(Records drawn from a dataset)
————————
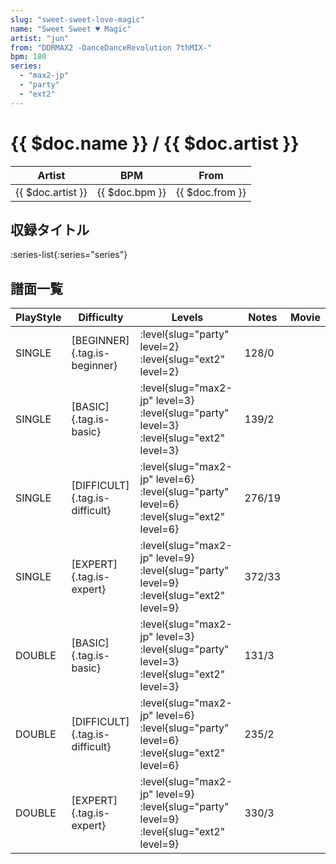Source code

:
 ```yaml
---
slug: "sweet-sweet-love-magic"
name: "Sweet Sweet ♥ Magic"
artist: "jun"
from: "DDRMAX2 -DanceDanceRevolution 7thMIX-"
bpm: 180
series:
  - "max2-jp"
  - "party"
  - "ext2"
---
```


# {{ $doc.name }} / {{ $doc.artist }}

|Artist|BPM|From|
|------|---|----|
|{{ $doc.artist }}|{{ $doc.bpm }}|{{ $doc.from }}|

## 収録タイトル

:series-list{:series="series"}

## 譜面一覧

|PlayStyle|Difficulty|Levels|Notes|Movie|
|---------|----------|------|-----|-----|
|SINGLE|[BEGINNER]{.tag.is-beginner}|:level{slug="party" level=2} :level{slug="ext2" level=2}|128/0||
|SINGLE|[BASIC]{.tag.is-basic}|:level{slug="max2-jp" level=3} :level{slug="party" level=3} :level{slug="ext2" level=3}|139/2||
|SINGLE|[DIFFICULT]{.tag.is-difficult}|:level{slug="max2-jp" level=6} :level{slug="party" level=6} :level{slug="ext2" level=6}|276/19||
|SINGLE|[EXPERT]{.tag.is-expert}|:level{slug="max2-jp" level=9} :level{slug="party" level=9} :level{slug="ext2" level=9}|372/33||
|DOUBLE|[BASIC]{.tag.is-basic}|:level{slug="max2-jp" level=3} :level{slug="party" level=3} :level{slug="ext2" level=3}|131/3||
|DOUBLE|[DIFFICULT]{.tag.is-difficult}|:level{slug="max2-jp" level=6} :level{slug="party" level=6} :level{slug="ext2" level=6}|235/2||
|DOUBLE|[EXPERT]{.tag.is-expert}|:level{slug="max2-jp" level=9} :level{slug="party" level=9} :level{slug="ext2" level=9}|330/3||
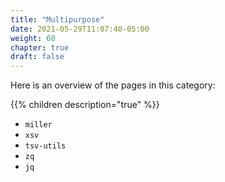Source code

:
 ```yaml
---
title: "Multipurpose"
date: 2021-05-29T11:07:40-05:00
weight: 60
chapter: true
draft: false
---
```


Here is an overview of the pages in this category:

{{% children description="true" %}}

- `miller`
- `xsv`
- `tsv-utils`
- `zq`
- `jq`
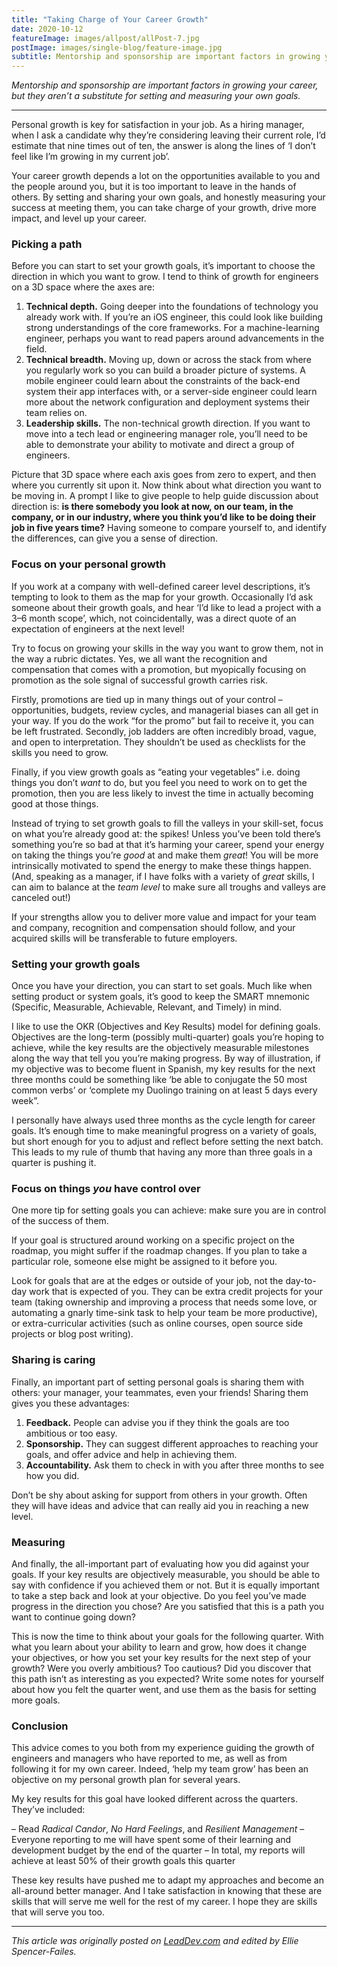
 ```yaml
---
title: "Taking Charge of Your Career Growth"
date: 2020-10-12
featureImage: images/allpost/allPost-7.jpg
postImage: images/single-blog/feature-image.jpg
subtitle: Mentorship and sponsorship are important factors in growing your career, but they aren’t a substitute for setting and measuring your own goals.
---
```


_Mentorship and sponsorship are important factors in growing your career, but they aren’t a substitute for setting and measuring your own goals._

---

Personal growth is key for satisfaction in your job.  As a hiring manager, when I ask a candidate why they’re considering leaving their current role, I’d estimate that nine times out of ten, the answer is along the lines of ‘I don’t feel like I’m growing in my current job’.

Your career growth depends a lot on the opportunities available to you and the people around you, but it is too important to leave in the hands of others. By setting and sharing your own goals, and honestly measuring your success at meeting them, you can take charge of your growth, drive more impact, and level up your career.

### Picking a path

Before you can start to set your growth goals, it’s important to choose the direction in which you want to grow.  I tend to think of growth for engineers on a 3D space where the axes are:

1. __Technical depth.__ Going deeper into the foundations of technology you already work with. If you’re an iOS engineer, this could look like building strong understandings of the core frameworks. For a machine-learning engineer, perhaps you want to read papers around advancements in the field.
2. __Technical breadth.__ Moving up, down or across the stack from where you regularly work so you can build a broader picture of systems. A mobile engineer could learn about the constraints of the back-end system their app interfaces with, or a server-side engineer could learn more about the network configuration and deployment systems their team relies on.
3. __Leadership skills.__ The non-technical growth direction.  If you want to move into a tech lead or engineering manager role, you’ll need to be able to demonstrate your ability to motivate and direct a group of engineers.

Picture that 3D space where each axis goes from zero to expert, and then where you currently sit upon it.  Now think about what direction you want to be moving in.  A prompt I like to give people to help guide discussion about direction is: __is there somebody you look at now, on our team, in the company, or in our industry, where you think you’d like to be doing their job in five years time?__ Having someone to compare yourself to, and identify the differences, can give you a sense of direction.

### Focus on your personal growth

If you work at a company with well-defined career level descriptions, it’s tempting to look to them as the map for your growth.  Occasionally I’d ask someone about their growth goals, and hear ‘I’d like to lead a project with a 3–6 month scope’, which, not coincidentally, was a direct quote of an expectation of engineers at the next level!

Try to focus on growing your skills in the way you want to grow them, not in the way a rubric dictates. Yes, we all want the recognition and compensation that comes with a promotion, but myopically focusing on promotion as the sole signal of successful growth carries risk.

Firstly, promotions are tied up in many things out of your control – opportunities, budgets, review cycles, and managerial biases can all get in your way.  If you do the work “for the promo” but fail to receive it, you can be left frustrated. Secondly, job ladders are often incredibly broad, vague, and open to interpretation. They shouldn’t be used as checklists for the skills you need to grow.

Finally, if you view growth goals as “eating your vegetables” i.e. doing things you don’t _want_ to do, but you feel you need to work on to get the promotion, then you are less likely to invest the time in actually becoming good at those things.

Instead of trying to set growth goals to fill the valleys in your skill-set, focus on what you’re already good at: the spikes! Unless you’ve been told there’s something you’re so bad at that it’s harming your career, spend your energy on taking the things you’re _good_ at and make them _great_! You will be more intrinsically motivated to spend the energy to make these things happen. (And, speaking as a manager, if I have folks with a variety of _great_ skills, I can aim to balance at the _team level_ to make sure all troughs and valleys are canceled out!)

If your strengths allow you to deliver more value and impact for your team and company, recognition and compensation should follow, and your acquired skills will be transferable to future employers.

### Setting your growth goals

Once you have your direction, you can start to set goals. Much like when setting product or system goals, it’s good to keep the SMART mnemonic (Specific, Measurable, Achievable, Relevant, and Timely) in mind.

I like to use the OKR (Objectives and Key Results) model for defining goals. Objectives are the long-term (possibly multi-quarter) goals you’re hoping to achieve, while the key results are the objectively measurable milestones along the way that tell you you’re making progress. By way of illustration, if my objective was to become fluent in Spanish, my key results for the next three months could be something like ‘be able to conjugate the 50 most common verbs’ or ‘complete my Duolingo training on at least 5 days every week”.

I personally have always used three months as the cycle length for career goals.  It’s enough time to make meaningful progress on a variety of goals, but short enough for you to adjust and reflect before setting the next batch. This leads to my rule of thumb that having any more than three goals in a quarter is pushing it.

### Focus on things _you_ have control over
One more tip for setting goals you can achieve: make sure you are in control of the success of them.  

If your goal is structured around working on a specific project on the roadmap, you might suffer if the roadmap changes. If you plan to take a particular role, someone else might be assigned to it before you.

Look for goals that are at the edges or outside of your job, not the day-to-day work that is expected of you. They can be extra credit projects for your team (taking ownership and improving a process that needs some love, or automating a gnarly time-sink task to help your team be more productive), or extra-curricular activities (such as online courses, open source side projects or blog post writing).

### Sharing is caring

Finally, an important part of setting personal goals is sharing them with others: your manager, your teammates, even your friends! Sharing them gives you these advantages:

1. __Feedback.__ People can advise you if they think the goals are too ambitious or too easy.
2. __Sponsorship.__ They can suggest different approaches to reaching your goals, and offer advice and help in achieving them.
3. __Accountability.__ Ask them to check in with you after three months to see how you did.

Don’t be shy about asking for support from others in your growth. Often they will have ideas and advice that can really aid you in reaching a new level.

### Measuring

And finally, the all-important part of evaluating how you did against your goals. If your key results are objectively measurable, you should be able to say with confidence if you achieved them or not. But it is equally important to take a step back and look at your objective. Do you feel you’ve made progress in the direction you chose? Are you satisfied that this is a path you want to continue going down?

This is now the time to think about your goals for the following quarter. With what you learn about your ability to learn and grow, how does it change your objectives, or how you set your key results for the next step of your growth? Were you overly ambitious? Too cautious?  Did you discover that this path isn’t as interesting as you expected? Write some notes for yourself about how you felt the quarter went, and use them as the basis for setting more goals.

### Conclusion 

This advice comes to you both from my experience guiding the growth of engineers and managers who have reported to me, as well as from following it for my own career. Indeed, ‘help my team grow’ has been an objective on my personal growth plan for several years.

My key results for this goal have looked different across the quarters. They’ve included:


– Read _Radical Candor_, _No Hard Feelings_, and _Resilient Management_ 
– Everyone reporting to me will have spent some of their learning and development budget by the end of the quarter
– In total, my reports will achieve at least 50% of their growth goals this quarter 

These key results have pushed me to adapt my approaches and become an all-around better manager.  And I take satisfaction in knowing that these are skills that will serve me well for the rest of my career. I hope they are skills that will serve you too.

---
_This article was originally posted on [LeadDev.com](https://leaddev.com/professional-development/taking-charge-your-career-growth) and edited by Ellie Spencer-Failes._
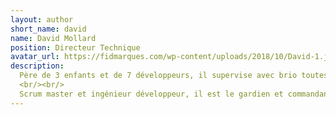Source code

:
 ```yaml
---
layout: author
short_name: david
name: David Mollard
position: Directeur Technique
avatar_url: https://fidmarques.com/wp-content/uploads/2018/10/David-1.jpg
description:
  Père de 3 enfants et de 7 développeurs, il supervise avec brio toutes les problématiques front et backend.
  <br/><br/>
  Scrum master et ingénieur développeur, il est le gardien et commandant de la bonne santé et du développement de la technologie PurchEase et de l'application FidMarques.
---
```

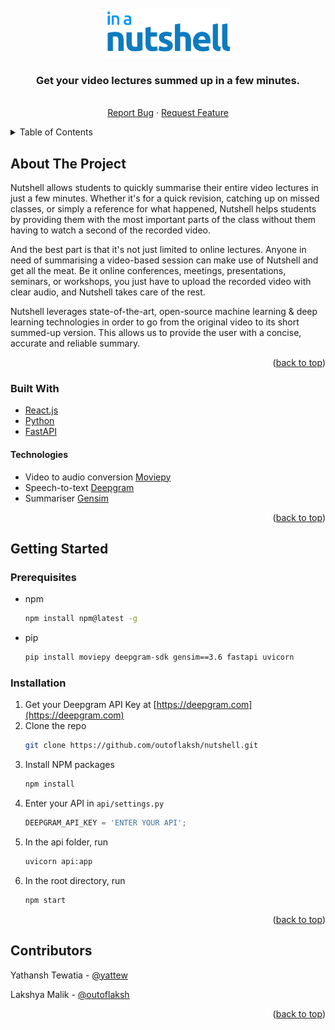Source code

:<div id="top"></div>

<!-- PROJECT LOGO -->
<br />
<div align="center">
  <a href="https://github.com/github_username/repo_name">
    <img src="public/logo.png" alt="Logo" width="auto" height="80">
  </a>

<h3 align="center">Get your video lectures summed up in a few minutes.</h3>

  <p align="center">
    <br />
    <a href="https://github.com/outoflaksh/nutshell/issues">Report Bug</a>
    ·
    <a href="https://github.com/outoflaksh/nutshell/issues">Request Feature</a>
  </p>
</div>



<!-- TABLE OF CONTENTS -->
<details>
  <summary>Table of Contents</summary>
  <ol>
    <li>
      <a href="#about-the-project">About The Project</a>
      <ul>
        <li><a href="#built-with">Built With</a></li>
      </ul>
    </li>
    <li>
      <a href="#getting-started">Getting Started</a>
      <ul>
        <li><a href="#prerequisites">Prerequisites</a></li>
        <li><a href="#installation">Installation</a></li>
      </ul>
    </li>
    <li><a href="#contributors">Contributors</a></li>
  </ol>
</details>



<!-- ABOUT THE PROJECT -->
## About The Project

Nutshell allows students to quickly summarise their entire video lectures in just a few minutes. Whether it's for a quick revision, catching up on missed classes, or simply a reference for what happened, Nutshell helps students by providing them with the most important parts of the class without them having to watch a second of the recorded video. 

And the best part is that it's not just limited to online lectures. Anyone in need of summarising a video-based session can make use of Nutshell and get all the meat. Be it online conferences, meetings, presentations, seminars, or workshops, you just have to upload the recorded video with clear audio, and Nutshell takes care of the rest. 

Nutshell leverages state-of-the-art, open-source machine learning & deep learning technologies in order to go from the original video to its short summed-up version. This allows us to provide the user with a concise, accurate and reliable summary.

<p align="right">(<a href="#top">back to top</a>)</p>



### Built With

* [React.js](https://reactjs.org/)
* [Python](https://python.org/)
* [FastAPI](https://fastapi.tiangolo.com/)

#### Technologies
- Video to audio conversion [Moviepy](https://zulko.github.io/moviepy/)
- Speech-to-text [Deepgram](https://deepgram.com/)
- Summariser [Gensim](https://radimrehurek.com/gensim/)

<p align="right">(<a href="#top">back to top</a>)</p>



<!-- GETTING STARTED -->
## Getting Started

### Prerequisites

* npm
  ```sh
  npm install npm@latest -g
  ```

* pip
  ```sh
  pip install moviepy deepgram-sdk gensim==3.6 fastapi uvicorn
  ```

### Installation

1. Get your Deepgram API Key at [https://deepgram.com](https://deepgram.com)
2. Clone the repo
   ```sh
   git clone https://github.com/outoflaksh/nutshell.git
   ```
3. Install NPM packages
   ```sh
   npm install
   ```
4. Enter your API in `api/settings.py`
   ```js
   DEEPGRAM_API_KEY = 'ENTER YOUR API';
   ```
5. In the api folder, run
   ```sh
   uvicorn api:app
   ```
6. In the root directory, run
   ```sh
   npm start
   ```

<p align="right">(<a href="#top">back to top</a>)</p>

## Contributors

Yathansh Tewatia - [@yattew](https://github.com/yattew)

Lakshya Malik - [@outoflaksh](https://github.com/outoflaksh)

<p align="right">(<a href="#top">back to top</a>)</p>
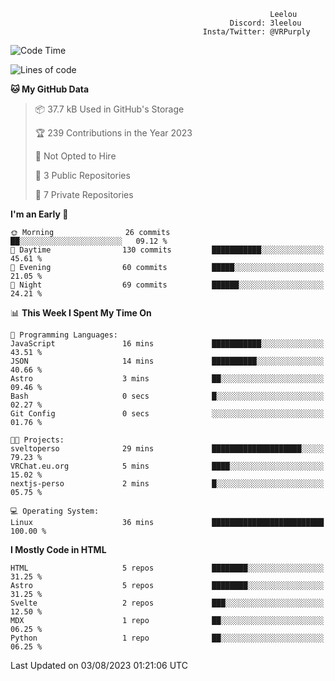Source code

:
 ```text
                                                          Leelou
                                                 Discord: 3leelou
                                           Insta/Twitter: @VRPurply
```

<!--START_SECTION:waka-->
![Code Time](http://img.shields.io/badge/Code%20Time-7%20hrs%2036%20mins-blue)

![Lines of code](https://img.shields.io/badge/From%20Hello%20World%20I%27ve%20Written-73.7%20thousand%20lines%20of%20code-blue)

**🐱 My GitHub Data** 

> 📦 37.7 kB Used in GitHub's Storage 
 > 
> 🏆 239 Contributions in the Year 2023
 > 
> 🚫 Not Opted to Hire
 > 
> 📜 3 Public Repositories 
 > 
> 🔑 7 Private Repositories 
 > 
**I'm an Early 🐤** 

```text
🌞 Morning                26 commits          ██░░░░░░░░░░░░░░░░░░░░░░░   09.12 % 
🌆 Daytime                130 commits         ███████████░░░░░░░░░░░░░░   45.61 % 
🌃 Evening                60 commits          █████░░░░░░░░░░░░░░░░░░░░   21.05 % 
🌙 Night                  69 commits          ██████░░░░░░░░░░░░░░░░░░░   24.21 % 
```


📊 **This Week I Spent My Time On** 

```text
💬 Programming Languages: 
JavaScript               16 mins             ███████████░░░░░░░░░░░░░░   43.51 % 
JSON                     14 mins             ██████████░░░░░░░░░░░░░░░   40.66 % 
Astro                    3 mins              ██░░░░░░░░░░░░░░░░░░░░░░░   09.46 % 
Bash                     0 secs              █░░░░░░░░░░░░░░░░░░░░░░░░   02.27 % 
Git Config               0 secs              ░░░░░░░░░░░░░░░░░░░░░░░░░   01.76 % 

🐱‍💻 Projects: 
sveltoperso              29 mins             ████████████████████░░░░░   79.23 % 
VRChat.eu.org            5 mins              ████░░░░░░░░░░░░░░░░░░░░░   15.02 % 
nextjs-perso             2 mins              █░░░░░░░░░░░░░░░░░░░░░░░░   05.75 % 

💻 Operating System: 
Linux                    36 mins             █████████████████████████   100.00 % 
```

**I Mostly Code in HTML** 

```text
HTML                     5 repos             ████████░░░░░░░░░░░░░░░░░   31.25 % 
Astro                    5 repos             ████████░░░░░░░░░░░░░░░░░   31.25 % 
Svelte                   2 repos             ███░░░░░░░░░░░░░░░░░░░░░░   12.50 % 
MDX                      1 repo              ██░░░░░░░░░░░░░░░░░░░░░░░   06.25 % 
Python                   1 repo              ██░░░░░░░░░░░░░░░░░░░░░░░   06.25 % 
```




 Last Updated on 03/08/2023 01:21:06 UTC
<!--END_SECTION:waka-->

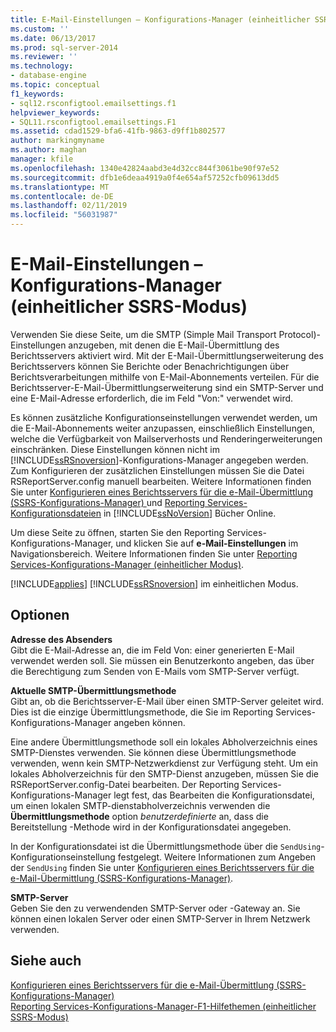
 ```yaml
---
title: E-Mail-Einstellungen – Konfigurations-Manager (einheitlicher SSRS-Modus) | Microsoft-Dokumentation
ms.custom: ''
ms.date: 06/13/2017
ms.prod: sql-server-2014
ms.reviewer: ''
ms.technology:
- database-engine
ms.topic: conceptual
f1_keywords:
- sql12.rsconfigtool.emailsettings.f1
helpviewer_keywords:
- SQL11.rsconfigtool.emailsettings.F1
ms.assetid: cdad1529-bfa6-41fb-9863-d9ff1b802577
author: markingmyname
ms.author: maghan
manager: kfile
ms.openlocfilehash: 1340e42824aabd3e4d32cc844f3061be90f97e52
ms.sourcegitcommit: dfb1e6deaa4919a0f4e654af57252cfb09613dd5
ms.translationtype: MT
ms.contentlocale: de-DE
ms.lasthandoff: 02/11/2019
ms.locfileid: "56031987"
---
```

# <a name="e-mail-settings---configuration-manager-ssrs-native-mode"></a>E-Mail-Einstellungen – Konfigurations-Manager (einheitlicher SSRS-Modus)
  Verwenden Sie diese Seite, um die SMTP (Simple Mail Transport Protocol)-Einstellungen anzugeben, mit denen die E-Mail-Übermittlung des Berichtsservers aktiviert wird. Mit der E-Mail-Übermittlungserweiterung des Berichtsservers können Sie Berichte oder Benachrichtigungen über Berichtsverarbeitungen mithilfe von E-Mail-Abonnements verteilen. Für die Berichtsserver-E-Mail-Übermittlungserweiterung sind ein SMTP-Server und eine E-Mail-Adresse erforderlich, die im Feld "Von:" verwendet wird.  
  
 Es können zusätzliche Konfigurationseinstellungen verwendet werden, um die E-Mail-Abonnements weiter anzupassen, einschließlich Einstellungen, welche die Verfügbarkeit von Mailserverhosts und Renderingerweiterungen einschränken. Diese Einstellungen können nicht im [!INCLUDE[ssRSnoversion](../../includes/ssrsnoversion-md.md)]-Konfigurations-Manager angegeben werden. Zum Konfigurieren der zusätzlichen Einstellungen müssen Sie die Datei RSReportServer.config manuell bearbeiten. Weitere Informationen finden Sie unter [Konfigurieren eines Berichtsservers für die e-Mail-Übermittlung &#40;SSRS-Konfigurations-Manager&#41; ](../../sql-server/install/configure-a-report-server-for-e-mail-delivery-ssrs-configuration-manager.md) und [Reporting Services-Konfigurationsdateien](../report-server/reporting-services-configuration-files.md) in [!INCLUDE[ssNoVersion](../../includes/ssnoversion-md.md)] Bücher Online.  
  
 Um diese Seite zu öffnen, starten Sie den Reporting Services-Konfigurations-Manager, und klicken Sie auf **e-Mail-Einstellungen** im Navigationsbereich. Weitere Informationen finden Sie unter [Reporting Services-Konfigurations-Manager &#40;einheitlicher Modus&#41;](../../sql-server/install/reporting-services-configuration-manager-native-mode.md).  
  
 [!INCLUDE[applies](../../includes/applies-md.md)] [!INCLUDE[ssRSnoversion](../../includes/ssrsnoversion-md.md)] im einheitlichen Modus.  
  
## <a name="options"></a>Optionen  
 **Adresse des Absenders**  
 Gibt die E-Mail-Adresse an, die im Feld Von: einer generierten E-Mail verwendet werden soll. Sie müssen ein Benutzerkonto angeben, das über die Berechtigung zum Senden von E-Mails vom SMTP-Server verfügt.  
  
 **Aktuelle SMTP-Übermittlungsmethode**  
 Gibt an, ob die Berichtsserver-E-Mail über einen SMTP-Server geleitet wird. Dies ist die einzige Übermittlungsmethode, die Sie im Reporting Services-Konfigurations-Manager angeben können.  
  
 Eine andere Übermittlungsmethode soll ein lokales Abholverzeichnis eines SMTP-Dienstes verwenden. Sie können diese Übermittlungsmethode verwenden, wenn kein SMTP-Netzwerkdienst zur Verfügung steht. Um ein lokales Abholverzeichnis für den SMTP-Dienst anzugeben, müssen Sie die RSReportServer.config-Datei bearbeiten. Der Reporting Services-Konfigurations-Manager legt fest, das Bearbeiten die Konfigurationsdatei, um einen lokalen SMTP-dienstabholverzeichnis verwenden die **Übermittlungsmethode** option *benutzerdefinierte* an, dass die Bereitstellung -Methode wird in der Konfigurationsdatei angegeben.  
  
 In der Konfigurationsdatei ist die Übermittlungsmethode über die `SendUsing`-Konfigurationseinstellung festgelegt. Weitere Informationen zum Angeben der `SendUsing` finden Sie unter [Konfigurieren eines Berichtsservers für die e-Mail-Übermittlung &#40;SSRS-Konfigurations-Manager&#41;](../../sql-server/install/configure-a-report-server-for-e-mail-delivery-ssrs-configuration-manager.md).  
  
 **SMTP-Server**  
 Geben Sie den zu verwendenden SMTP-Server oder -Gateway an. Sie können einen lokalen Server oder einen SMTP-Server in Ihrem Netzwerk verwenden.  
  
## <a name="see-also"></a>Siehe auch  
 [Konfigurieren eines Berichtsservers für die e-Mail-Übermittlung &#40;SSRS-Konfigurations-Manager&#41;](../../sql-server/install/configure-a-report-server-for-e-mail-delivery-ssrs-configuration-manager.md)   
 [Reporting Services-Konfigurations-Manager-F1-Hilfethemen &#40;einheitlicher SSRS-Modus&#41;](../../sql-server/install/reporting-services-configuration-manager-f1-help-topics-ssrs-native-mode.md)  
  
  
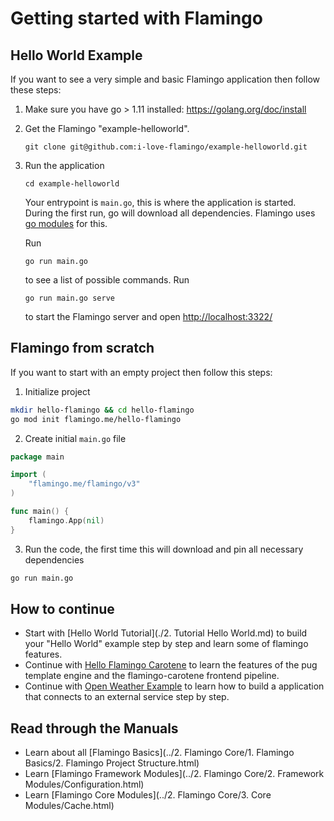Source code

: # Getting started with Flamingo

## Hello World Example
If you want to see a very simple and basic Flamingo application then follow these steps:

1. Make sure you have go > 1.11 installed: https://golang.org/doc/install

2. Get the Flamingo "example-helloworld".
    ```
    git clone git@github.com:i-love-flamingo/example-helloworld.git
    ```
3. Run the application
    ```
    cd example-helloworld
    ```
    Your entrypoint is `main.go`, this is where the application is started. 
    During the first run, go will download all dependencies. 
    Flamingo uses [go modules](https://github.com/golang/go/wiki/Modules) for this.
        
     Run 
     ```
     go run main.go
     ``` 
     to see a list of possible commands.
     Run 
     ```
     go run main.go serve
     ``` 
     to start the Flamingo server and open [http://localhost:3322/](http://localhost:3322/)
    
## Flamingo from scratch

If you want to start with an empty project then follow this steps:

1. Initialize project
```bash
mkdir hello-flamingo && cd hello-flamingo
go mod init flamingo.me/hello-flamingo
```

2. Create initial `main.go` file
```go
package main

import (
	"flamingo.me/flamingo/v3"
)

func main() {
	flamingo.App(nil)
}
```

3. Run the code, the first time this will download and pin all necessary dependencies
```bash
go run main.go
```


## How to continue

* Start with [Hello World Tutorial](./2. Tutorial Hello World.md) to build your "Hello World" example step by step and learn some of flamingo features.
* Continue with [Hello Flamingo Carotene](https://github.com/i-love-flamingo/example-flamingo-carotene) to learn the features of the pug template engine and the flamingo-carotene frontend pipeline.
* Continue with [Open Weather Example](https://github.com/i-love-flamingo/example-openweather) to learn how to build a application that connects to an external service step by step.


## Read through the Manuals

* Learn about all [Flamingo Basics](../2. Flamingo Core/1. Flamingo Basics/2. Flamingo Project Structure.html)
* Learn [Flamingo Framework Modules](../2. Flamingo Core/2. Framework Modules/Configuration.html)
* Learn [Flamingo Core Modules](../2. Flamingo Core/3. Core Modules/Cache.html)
————————
WORK INSTRUCTION » Above are records; count the lines among them that include the word "development", and give only the number.

YOUR RESPONSE » 2